Küresel çeteler, tam bağımsız Türkiye mücadelesinde sendikaların lokomotif olduğunun bilincindedir. Birkaç sendika şube başkanının antiemperyalist çizgide olmasının karşı hamlesi egemen delege sistemiyle çözümlenmektedir. Tabandan tavana mücadele anlayışı kurumlaşmadığı sürece bu yaşamsal sıkıntılar sürecektir.

Biz dönelim Kumlu’nun istifasına…

Türk-İş ölçeğinde Mustafa Kumlu’nun Türkiye genelinde büyütülmüş fotoğrafında Erdoğan görülmektedir. Kumlu, AKP iktidara geldikten sonra Türk-İş Genel Başkanlığına seçilmiştir. Nisan 2003…

Komuta  merkezinde oturan ve tetiği elinde tutan küresel efendiler çizdikleri yol haritası ile, Erdoğan'ın eline bir maşa vermişler, Kumlu günah keçisi seçilmiştir. Amaç Türk-İş'i kendilerine daha da fazla hizmet ettirmektir. Toplumda "Günah Keçileri" seçerek, gündem değiştirmek bir Yahudi geleneğidir.

Museviler Yahudi takviminin 7. ayının 10. günü iki erkek keçi seçerlermiş. Bunlardan birini kurban ederlerken günahlarını ikinci keçiye yüklediklerine inanarak onu çöle atarlarmış. Buna toplu günah çıkarma da diyebiliriz. “günah keçisi” sözünün kaynağı budur.  

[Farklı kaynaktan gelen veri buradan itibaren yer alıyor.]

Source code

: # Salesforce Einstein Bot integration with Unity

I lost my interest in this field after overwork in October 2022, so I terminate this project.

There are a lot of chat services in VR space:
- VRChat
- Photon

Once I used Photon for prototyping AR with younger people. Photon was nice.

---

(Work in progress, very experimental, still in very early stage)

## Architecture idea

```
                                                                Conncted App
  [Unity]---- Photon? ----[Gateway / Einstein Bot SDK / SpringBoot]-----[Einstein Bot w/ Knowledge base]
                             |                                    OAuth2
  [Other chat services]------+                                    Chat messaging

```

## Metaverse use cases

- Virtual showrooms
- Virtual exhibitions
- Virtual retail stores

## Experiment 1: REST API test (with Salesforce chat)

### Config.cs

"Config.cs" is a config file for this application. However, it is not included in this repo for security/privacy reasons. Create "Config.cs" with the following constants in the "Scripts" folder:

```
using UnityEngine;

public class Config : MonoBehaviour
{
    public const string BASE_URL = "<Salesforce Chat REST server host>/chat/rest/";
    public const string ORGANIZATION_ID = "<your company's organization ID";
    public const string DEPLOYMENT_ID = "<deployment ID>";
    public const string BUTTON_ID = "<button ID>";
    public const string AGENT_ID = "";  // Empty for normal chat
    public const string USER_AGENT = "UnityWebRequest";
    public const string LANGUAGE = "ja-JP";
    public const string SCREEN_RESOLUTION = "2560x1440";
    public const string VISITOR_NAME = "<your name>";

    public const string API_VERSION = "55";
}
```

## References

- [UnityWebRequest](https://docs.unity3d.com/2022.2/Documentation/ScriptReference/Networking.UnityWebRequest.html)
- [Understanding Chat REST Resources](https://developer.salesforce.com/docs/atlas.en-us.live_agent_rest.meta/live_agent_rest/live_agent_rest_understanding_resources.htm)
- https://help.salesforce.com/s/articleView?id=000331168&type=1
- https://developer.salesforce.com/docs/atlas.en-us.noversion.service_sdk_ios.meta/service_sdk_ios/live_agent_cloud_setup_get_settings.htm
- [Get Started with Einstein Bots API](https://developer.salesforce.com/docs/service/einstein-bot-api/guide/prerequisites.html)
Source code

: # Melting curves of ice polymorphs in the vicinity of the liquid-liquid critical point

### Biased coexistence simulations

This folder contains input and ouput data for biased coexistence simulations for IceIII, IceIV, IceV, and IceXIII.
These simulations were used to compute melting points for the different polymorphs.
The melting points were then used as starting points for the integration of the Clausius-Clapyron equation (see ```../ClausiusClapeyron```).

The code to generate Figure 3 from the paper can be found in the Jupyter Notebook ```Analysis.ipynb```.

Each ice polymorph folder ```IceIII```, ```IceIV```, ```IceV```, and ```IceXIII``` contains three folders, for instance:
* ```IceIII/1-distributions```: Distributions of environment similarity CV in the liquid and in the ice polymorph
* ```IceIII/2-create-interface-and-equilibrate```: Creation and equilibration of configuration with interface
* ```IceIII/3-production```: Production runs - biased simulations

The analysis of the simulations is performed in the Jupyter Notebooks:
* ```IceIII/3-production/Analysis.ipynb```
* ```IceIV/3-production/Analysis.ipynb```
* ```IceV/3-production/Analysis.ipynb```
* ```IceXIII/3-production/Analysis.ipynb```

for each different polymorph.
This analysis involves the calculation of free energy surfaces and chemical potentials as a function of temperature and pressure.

Taksim Gezi Parkı olaylarının bir halk hareketine dönüşmesiyle emperyalizmin merkezlerinden gelen destek demeçleri ve Erdoğan eleştirileri karşısında oynanmak istenen oyun da budur. Ölümü gösterip sıtmaya razı etmek… Kimlerin sahaya çıkmak için nerelerde ısınma turu yaptığına dikkat etmeliyiz. Yakında Türkiye'de sıtmanın en önemli ilacı kinin piyasada bulunmayabilir. Bunun için de dikkatli olmak gerekmektedir. Sıtmadan ölenlerin sayısı  çoğalacaktır. Malum arz talep meselesi...

Zor oyunu bozar… O zor ise Türk milletinin her türlü etnik, dini, siyasi ayrılığı öteleyerek milli iradenin yeniden iktidar olmasıdır. Milli irade elbette sandıktaki oyların Meclis'e yansıması değildir. Küresel çetelerin korkulu rüyası Kemalist Devrim’in yeniden ihya ve inşasıdır.